Alternatively, you could say that the overblown awards ceremony, with its all-too-familiar roster of faces, has had its day. The average age of the designers here is mid-thirties. The average age of Italy's design stars is 60. How refreshing to see genuine talent flourishing, like rare wild poppies, among the economically efficient prairies that are today's global fashion corporations.
I say flourishing, but the economic outlook for small to middling purveyors of luxury, fantasy and, yes, narcissism, has been sunnier. Still, this lot didn't get this far without being focused, tough and downright pig-headed. Two world-class shoe designers, one milliner in a class of his own, one wildly successful brand, a unique ready-to-wear talent and the first black model to walk the catwalk for Prada in ten years - if you don't already know them (what's taken you so long?), these are the names to celebrate.
Fashion creator
Tim Walker
In a world where hard, glossy, borderline pornographic aesthetics still rule, 37-year-old Tim Walker's gentle narratives are unique - and internationally sought after, appearing as frequently in Italian Vogue as they do in the British issue and, earlier this year, in an exhibition at the Design Museum. His is a very English vision; part Cecil Beaton and Norman Parkinson, part Thomas Hardy. An apprenticeship in New York, working for Richard Avedon, merely reinforced his love for the British countryside where he grew up - notably Surrey, Dorset and Sussex. But this is not simply an exercise in bucolic nostalgia. Walker's colour-saturated extravaganzas generally contain at least one unpredictable or subversive element, making for a deceptively wild kind of road trip.
Designer of the year
Luella Bartley
Designers have won several fashion tributes and gone bust in the time it has taken Bartley to climb her way to the top and snag the biggest award. But Bartley was never in a rush. Smart woman. It's her enthusiasm for life, coupled with her idiosyncratic take on Britishness - borderline parodies of Sloane, equestrian and rock'n'roll style, always executed with affection - that have helped the former fashion journalist to establish a unique point of view and gain a genuine following among teens and their mothers. From that first collection, called “Daddy I want a Pony”, in 1998, Bartley's hotly anticipated shows have matured into cleverer-than-they-look demonstrations of how to balance street credibility and design cool with wearable clothes. Weirdly, her tiny business helped to ignite the whole It Bag trend in the late Nineties, with the Gisele, a multistrapped whopper she helped to design for Mulberry. Moving her show back from New York Fashion Week to London Fashion Week two years ago sealed her position as one of the freshest, most endearing voices in fashion.
Model of the year
Jourdan Dunn
Rangy, refined and regal, the 18-year-old from Greenford, West London, is a million aesthetic light years from her homophonic namesake, Jordan, aka Katie Price. But the two may share the same determination.
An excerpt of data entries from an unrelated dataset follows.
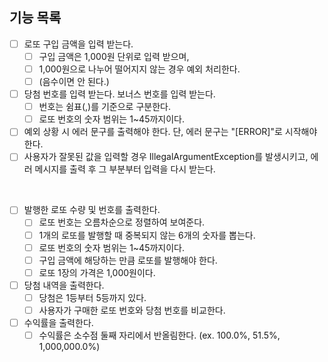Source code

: ## 기능 목록 

- [ ] 로또 구입 금액을 입력 받는다. 
  - [ ] 구입 금액은 1,000원 단위로 입력 받으며, 
  - [ ] 1,000원으로 나누어 떨어지지 않는 경우 예외 처리한다.
  - [ ] (음수이면 안 된다.)
- [ ] 당첨 번호를 입력 받는다. 보너스 번호를 입력 받는다.
  - [ ] 번호는 쉼표(,)를 기준으로 구분한다.
  - [ ] 로또 번호의 숫자 범위는 1~45까지이다.
- [ ] 예외 상황 시 에러 문구를 출력해야 한다. 단, 에러 문구는 "[ERROR]"로 시작해야 한다.
- [ ] 사용자가 잘못된 값을 입력할 경우 IllegalArgumentException를 발생시키고, 에러 메시지를 출력 후 그 부분부터 입력을 다시 받는다.

<br>

- [ ] 발행한 로또 수량 및 번호를 출력한다.
  - [ ] 로또 번호는 오름차순으로 정렬하여 보여준다.
  - [ ] 1개의 로또를 발행할 때 중복되지 않는 6개의 숫자를 뽑는다.
  - [ ] 로또 번호의 숫자 범위는 1~45까지이다.
  - [ ] 구입 금액에 해당하는 만큼 로또를 발행해야 한다.
  - [ ] 로또 1장의 가격은 1,000원이다.
- [ ] 당첨 내역을 출력한다.
  - [ ] 당첨은 1등부터 5등까지 있다.
  - [ ] 사용자가 구매한 로또 번호와 당첨 번호를 비교한다.
- [ ] 수익률을 출력한다.
  - [ ] 수익률은 소수점 둘째 자리에서 반올림한다. (ex. 100.0%, 51.5%, 1,000,000.0%)
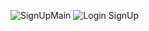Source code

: ![SignUpMain](https://user-images.githubusercontent.com/44064496/72579257-2cf68b80-390b-11ea-9a0f-97ad83099d5e.png)
![Login SignUp](https://user-images.githubusercontent.com/44064496/72579259-2cf68b80-390b-11ea-812c-73c152d4195a.png)
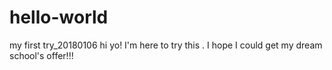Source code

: # hello-world
my first try_20180106
hi yo! I'm here to try this . 
I hope I could get my dream school's offer!!!
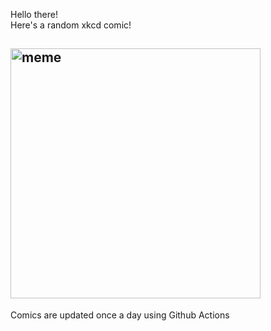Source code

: Hello there! <br>Here's a random xkcd comic!<br>
## <img src="https://imgs.xkcd.com/comics/smart_home_security.png" alt="meme" width="400"/><br>
Comics are updated once a day using Github Actions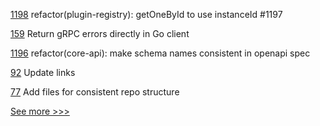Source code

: 
[1198](https://github.com/hyperledger/cactus/pull/1198) refactor(plugin-registry): getOneById to use instanceId #1197

[159](https://github.com/hyperledger/fabric-gateway/pull/159) Return gRPC errors directly in Go client

[1196](https://github.com/hyperledger/cactus/pull/1196) refactor(core-api): make schema names consistent in openapi spec

[92](https://github.com/hyperledger/sawtooth-docs/pull/92) Update links

[77](https://github.com/hyperledger-labs/firefly-cli/pull/77) Add files for consistent repo structure


[See more >>>](https://start-here.hyperledger.org/pull-requests)
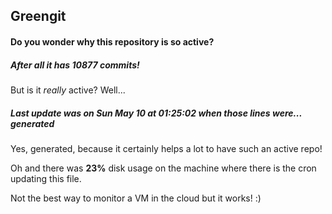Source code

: ## Greengit

#### Do you wonder why this repository is so active?

##### After all it has 10877 commits!

But is it *really* active? Well...

##### Last update was on Sun May 10 at 01:25:02 when those lines were... generated

Yes, generated, because it certainly helps a lot to have such an active repo!

Oh and there was **23%** disk usage on the machine
where there is the cron updating this file.

Not the best way to monitor a VM in the cloud but it works! :)
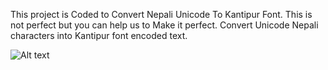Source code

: This project is Coded to Convert Nepali Unicode To Kantipur Font.
This is not perfect but you can help us to Make it perfect.
Convert Unicode Nepali characters into Kantipur font encoded text.

![Alt text](https://github.com/mkmpvtltd1/UnicodeToKantipur/blob/master/UnicodeToKantipur/UnicodeToKantipurTestData/Screen.png "Main Page")
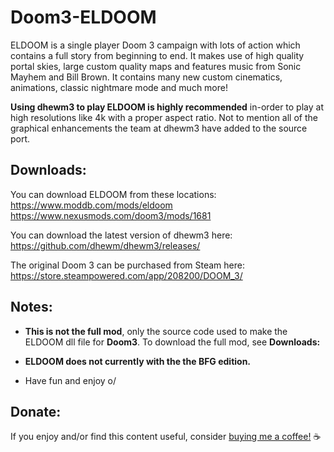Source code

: # Doom3-ELDOOM
ELDOOM is a single player Doom 3 campaign with lots of action which contains a full story from beginning to end. It makes use of high quality portal skies, large custom quality maps and features music from Sonic Mayhem and Bill Brown. It contains many new custom cinematics, animations, classic nightmare mode and much more!  

**Using dhewm3 to play ELDOOM is highly recommended** in-order to play at high resolutions like 4k with a proper aspect ratio. Not to mention all of the graphical enhancements the team at dhewm3 have added to the source port.  

## Downloads:

You can download ELDOOM from these locations:  
https://www.moddb.com/mods/eldoom  
https://www.nexusmods.com/doom3/mods/1681  

You can download the latest version of dhewm3 here:  
https://github.com/dhewm/dhewm3/releases/  

The original Doom 3 can be purchased from Steam here:  
https://store.steampowered.com/app/208200/DOOM_3/  

## Notes:
* **This is not the full mod**, only the source code used to make the ELDOOM dll file for **Doom3**. To download the full mod, see **Downloads:**  

* **ELDOOM does not currently with the the BFG edition.**  

* Have fun and enjoy o/  

## Donate:
If you enjoy and/or find this content useful, consider [buying me a coffee!](https://www.paypal.com/donate/?hosted_button_id=757K44LRCMVRW) :coffee:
Having been “scouted” by Storm (Kate Moss's agency) while she was shopping in a certain cut-price chain store two years ago, her ascent makes meteorites look slack. British Vogue, French Vogue, ID, Givenchy, Gaultier, Marc Jacobs, POP, McQueen, Ralph Lauren...are just some of the blue-chip names to have embraced her. Who says you can't find quality in Primark?
Red carpet
Matthew Williamson
Some purists object to this award because it's not primarily about design. That's slightly missing the point. Creating a label is about building a brand, and it's mighty hard to do that today without celebrity endorsement - and it's mighty hard to get celebrity endorsement without a big chequebook. Williamson doesn't have the chequebook, but he has charm - and, increasingly, a new sophistication that makes him the go-to man for all kinds, from the R&B diva Kelis, to Sienna Miller and the ever-smiling queen of America's most watched dance programme, Cat Deeley. Latterly, he's been most instrumental in transforming Cheryl Cole into the country's most fashionable national treasure.
Fashion brand
Jimmy Choo
With an annual turnover of £85.6 million and 50 shops worldwide, Jimmy Choo is one of the most successful British luxury brands ever. Who'd have thought? Although its founder, the eponymous Jimmy Choo, had a small following, he couldn't move his business forward. Enter Tamara Mellon, an It girl and a former Vogue stylist whose main claim to fame at that point was appearing semi-naked in a Pretty Polly shoot. Defying the critics, Mellon proved a formidable businesswoman, as well as the ultimate ambassador. The Sunday Times recently ranked her the UK's 751st richest person with an estimated fortune of £99 million. We rank Jimmy Choo as the label that eight out of ten celebrities prefer to wear on the red carpet.
Accessories designer
Rupert Sanderson
By his own admission, it may have been insanity that prompted Sanderson to resign from his career in advertising to learn how to make shoes at Cordwainers College in East London. A man who clearly likes grand gestures, he later rode a motorbike to Italy to tour leather factories. What we like about Sanderson is his old-fashioned attention to detail, balance and quality. He knows that woman cannot live by shoe sculpture alone: though high, Sanderson's shoes are made for walking. Perhaps that's why he's the first port of call for stylish, thinking women such as Samantha Cameron, as well as dedicated fashionistas. This is as close as the killer heel gets to intelligent design (see Fashionista Questionnaire, page 11).
Outstanding achievement
Stephen Jones
What does it say about Britain that the two most extraordinary milliners of the past two decades (the Irish Philip Treacy and the British Jones) live here? Is it because our preoccupations with class, tradition and iconoclasm make such ripe pickings? Certainly Jones, a public schoolboy turned legendary Blitz clubber, has found a fertile seam here, from the exquisite headgear he designed for Boy George and Diana, Princess of Wales, in the Eighties, to the Busby-inspired skyscrapers that he conjured up for John Galliano's spring/summer 2009 show. He can even do wearable. Small wonder that he's on the speed-dial of everyone from Rei Kawabuko to Gwen Stefani, Vivienne Westwood to Beyoncé. Wildly imaginative, whimsical and erudite, he is a one-off. And he's terribly nice, which helps. Roll on the V&A's 2009 retrospective.
Emerging talent
Louise Goldin (ready to wear)
Nicholas Kirkwood (accessories)
He's the new British shoe wunderkind; she's the knitwear designer whose shows have been garnering more raves than knitwear has done for years. Refining her craft in South America, Goldin makes knitting architectural and distinctly un-homespun. Catch her in Topshop. Just when you thought everything had been done with a shoe, along comes Kirkwood with just enough warped imagination to breathe new life into platforms, shoe-boots and his signature cutaway platform. Aerodynamic yet wearable and elegant, if shoes remain an it-item it will be in no small way down to him.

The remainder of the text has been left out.